[Source texts of formatted documents]
__________________________________________________

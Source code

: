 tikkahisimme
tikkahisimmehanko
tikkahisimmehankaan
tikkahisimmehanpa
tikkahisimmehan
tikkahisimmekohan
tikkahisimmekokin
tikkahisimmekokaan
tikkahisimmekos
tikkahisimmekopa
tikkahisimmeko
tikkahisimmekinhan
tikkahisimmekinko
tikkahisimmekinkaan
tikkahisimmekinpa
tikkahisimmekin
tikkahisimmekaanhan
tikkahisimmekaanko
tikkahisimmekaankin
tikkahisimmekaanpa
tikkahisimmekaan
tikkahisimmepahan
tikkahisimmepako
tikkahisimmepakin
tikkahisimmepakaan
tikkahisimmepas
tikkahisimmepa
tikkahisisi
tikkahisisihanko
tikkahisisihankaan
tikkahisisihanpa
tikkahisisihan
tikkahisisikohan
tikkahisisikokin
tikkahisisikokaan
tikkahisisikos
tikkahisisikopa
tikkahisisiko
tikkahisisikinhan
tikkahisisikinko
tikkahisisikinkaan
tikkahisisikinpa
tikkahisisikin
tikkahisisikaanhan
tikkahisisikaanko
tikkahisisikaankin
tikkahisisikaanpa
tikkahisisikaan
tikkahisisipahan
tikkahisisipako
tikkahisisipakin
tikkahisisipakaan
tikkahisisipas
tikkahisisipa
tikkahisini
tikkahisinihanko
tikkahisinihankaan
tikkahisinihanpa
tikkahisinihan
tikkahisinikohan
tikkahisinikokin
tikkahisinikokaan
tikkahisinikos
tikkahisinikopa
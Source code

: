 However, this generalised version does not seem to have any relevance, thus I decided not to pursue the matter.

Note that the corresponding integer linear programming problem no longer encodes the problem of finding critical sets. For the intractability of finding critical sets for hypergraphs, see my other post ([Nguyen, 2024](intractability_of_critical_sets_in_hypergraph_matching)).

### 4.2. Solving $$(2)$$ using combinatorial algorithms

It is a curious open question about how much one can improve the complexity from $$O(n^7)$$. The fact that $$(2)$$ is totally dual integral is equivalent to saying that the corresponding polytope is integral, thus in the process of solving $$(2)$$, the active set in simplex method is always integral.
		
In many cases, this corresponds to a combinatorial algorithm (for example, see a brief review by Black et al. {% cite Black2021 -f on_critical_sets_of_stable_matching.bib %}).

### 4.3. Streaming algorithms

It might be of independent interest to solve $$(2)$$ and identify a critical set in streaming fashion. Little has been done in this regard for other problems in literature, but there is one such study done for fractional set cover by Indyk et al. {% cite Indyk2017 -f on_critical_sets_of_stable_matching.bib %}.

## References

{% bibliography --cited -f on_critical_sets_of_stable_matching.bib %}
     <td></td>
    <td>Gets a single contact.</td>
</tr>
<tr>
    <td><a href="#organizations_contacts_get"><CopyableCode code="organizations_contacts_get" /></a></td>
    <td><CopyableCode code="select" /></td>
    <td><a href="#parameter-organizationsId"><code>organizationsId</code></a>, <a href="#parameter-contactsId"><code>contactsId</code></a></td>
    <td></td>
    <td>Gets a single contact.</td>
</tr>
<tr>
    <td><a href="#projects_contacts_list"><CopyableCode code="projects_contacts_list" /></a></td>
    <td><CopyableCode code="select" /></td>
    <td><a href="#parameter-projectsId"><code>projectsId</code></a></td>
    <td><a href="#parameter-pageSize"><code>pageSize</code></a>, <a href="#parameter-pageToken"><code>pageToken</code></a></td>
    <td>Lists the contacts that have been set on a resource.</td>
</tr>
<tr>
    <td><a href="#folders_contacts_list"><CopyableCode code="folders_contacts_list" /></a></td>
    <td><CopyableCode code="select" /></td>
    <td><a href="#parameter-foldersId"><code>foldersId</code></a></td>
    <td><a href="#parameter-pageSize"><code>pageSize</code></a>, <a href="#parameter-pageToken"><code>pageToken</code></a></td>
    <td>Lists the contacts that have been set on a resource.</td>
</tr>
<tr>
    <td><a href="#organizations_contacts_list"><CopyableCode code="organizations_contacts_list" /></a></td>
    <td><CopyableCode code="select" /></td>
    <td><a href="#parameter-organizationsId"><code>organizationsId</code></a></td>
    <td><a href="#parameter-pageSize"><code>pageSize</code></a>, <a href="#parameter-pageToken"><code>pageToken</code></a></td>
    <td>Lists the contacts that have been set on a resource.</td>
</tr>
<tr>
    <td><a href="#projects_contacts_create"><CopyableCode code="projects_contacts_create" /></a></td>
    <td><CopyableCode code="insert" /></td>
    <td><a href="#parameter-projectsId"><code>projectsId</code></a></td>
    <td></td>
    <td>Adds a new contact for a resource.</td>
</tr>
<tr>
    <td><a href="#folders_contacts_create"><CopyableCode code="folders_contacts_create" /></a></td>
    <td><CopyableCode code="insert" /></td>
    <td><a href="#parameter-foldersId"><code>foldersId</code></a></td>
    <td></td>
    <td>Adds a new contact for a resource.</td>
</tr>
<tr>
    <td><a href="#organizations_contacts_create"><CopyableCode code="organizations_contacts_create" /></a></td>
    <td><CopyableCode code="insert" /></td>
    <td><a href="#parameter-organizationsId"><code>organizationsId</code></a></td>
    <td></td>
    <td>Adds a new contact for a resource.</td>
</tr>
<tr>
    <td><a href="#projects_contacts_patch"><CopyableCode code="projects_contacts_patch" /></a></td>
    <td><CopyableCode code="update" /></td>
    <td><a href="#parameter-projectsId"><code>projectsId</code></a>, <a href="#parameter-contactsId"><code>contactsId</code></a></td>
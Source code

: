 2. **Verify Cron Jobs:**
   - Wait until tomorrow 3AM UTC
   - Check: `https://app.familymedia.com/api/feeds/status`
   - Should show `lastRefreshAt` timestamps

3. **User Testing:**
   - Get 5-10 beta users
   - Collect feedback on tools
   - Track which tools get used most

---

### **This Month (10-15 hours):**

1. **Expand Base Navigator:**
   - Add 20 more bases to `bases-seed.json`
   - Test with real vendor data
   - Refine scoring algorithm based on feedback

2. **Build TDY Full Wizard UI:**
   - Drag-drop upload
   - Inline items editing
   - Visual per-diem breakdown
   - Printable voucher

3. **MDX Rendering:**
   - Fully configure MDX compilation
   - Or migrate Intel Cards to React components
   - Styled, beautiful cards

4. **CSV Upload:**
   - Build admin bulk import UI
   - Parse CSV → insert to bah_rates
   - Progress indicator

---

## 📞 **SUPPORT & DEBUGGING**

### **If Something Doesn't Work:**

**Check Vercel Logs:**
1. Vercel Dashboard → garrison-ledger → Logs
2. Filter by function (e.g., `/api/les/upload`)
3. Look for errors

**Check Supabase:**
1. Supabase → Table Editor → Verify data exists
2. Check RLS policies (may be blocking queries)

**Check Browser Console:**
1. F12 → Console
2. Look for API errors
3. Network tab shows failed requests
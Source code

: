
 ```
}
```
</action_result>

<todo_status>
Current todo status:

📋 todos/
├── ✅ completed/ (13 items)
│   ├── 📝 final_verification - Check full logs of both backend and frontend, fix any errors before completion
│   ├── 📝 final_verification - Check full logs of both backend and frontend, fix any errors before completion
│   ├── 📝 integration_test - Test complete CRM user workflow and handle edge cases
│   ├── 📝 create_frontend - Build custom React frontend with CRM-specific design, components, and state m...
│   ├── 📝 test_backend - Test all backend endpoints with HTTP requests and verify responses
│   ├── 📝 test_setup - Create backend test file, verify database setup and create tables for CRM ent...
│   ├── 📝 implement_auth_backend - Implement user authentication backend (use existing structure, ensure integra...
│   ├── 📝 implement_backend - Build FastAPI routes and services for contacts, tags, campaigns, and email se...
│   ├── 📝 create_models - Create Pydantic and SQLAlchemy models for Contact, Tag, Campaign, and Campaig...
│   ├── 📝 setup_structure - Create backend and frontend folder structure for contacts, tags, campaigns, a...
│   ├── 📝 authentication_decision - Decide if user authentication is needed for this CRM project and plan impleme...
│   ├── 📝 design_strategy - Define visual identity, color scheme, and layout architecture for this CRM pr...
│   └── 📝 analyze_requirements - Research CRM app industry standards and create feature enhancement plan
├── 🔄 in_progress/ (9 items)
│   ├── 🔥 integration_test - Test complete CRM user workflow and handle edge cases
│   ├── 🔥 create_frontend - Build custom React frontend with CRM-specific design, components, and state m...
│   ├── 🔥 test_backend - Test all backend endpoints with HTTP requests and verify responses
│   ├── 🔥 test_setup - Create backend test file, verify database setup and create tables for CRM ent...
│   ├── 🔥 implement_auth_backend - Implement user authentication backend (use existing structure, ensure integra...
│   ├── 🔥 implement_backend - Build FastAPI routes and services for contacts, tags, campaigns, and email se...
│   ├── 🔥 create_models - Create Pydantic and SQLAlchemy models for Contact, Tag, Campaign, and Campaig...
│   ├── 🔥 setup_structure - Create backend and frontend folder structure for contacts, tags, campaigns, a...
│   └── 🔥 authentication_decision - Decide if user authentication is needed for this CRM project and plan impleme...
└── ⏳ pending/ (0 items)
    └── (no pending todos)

__________________________________________________

*About this task*.
Without changing anything, quote the lines from the top of the data to the line that contains "### 4.3. Streaming algorithms", including that line.

*Solution for this problem*.
Source code

: tikkahisimme
tikkahisimmehanko
tikkahisimmehankaan
tikkahisimmehanpa
tikkahisimmehan
tikkahisimmekohan
tikkahisimmekokin
tikkahisimmekokaan
tikkahisimmekos
tikkahisimmekopa
tikkahisimmeko
tikkahisimmekinhan
tikkahisimmekinko
tikkahisimmekinkaan
tikkahisimmekinpa
tikkahisimmekin
tikkahisimmekaanhan
tikkahisimmekaanko
tikkahisimmekaankin
tikkahisimmekaanpa
tikkahisimmekaan
tikkahisimmepahan
tikkahisimmepako
tikkahisimmepakin
tikkahisimmepakaan
tikkahisimmepas
tikkahisimmepa
tikkahisisi
tikkahisisihanko
tikkahisisihankaan
tikkahisisihanpa
tikkahisisihan
tikkahisisikohan
tikkahisisikokin
tikkahisisikokaan
tikkahisisikos
tikkahisisikopa
tikkahisisiko
tikkahisisikinhan
tikkahisisikinko
tikkahisisikinkaan
tikkahisisikinpa
tikkahisisikin
tikkahisisikaanhan
tikkahisisikaanko
tikkahisisikaankin
tikkahisisikaanpa
tikkahisisikaan
tikkahisisipahan
tikkahisisipako
tikkahisisipakin
tikkahisisipakaan
tikkahisisipas
tikkahisisipa
tikkahisini
tikkahisinihanko
tikkahisinihankaan
tikkahisinihanpa
tikkahisinihan
tikkahisinikohan
tikkahisinikokin
tikkahisinikokaan
tikkahisinikos
tikkahisinikopa
Source code

: However, this generalised version does not seem to have any relevance, thus I decided not to pursue the matter.

Note that the corresponding integer linear programming problem no longer encodes the problem of finding critical sets. For the intractability of finding critical sets for hypergraphs, see my other post ([Nguyen, 2024](intractability_of_critical_sets_in_hypergraph_matching)).

### 4.2. Solving $$(2)$$ using combinatorial algorithms

It is a curious open question about how much one can improve the complexity from $$O(n^7)$$. The fact that $$(2)$$ is totally dual integral is equivalent to saying that the corresponding polytope is integral, thus in the process of solving $$(2)$$, the active set in simplex method is always integral.
		
In many cases, this corresponds to a combinatorial algorithm (for example, see a brief review by Black et al. {% cite Black2021 -f on_critical_sets_of_stable_matching.bib %}).

### 4.3. Streaming algorithms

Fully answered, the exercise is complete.